O tour de force de Glenn Close a fez receber uma indicação ao Oscar. Foi sua sexta indicação ao prêmio mais badalado de seu métier – antes, ela havia sido finalista por O Mundo Segundo Garp (1982, atriz), O Reencontro (1983, coadjuvante), Um Homem Fora de Série (1984, coadjuvante), Atração Fatal (1987, atriz) e Ligações Perigosas (1988, atriz).

Foi sua sexta derrota. O prêmio foi para Meryl Streep por sua interpretação de Margaret Thatcher em A Dama de Ferro. Com isso Glenn Close se igualou a Thelma Ritter e Deborah Kerr como as atrizes mais indicadas e menos premiadas pela Academia.

Estatuetinha dourada à parte, a interpretação de Glenn Close é extraordinária, admirável. Na seqüência em que ela corre na praia, e, fora de seu habitat natural, permite-se um sorriso, dá vontade de aplaudir de pé, como na ópera.

No entanto (vixe, mais um parágrafo começando com no entanto), a atuação de Janet McTeer (na foto acima) como Hubert é tão fantástica, tão absurdamente sensacional, que consegue ofuscar a atriz que lutou por mais de uma década para fazer o filme.

Janet McTeer também teve indicação ao Oscar, na categoria de coadjuvante. Perdeu para Octavia Spencer, de Histórias Cruzadas/The Help.

Janet McTeer também foi indicada para o Globo de Ouro como coadjuvante, e Glenn Close teve indicação para o prêmio de melhor atriz. Nenhuma das duas levou.

Felizmente, como disse Vandré, a vida não se resume a festivais. Albert Nobbs é um belo filme.

Maravilha que Rodrigo Garcia se dê bem no cinemão. Mas bem que podia voltar aos filmes pessoais

No entanto (credo: terceira vez!), eu, pessoalmente, gostaria muito que Rodrigo Garcia tivesse novas oportunidades de fazer filmes pessoais, independentes, mais focados em gente como a gente, como Coisas que Eu Poderia Dizer Só de Olhar para Ela (1999) e Questão de Vida (2005).

É muito bom saber que Garcia tem se dado muito bem em sua carreira nos Estados Unidos, e que Hollywood esteja oferecendo a ele a realização de filmes do cinemão comercial, mainstream, como Passageiros e este Albert Nobbs, ao mesmo tempo em que se estabelece como diretor de episódios de importantes séries de TV, como A Sete Palmos, Amor Imenso e In Treatment. Sem dúvida é muito bom que esse talentoso diretor colombiano ocupe espaço na grande indústria. Mas que dá um pouco de saudade de suas realizações no cinema independente, isso dá.

Anotação em junho de 2012

Albert Nobbs

De Rodrigo Garcia, Inglaterra-Irlanda-França, 2011

Com Glenn Close (Albert Nobbs),

Mia Wasikowska (Helen), Janet McTeer (Hubert), Brendan Gleeson (Dr. Holloran), Aaron Johnson (Joe), Brenda Fricker (Polly), Antonia Campbell-Hughes (Emmy), Pauline Collins (Mrs. Baker), Maria Doyle Kennedy (Mary), Mark Williams (Sean), James Greene (Patrick), Jonathan Rhys Meyers (visconde Yarrell), Phoebe Waller-Bridge (viscondessa Yarrell)

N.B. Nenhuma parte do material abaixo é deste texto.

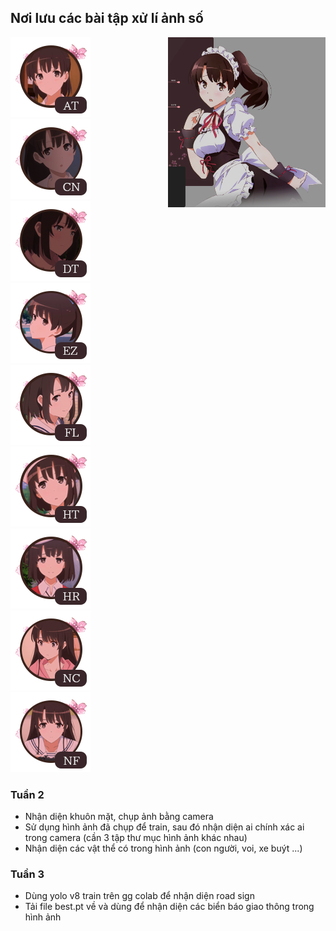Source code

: <h2> Nơi lưu các bài tập xử lí ảnh số </h2>
<div style="display: flex; justify-content: center;">
<div style="flex: 1; text-align: left;">
<img src="./img/selection-mod-autoplay@2x.png" alt="drawing" width = "128"/>
<img src="./img/selection-mod-cinema@2x.png" alt="drawing" width = "128"/>
<img src="./img/selection-mod-doubletime@2x.png" alt="drawing" width = "128"/>
<img src="./img/selection-mod-easy@2x.png" alt="drawing" width = "128"/>
<img src="./img/selection-mod-flashlight@2x.png" alt="drawing" width = "128"/>
<img src="./img/selection-mod-halftime@2x.png" alt="drawing" width = "128"/>
<img src="./img/selection-mod-hardrock@2x.png" alt="drawing" width = "128"/>
<img src="./img/selection-mod-nightcore@2x.png" alt="drawing" width = "128"/>
<img src="./img/selection-mod-nofail@2x.png" alt="drawing" width = "128"/>

</div>
<div style="flex: 1;">
<img src="./img/qw.png" width="" />
</div>
</div>
<h3> Tuần 2 </h3>

- Nhận diện khuôn mặt, chụp ảnh bằng camera
- Sử dụng hình ảnh đã chụp để train, sau đó nhận diện ai chính xác ai trong camera (cần 3 tập thư mục hình ảnh khác nhau)
- Nhận diện các vật thể có trong hình ảnh (con người, voi, xe buýt ...)

<h3> Tuần 3 </h3>

- Dùng yolo v8 train trên gg colab để nhận diện road sign
- Tải file best.pt về và dùng để nhận diện các biển báo giao thông trong hình ảnh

Roteiro Gabriella Prekop, John Banville e Glenn Close

História de István Szabó

Baseado na novela The Singular Life of Albert Nobbs, de George Moore

Fotografia Michael McDonough

Música Brian Byrne

Montagem Steven Weisberg

Desenho de produção Patrizia Von Brandenstein

Produção Chrysalis Films, Irish Film Board, Mockingbird Pictures, Parallel Film Productions, WestEnd Films. Blu-ray e DVD Paris Filmes.

Cor, 113 min

***

 

11 Comentários para “Albert Nobbs”

  1. Como é bom passarinhar por aqui…. Melhor que tomar sorvete numa tarde quente! rsss. Um presente!

    Obrigada Sérgio!

  2. Obrigada eu. Pelas palavras e pelo presente em ter a honra de estar aqui, neste seu espaço encantador e encantado. A vida tá cada dia mais “com pressa”, mais urgente. Poder parar um “cadim” aqui, faz sonhar. Ahhhh não consigo explicar com palavras, mais ou menos como fechar os olhos e viajar por alguns instantes, esquecer o que nos incomoda, faz mal e entristece….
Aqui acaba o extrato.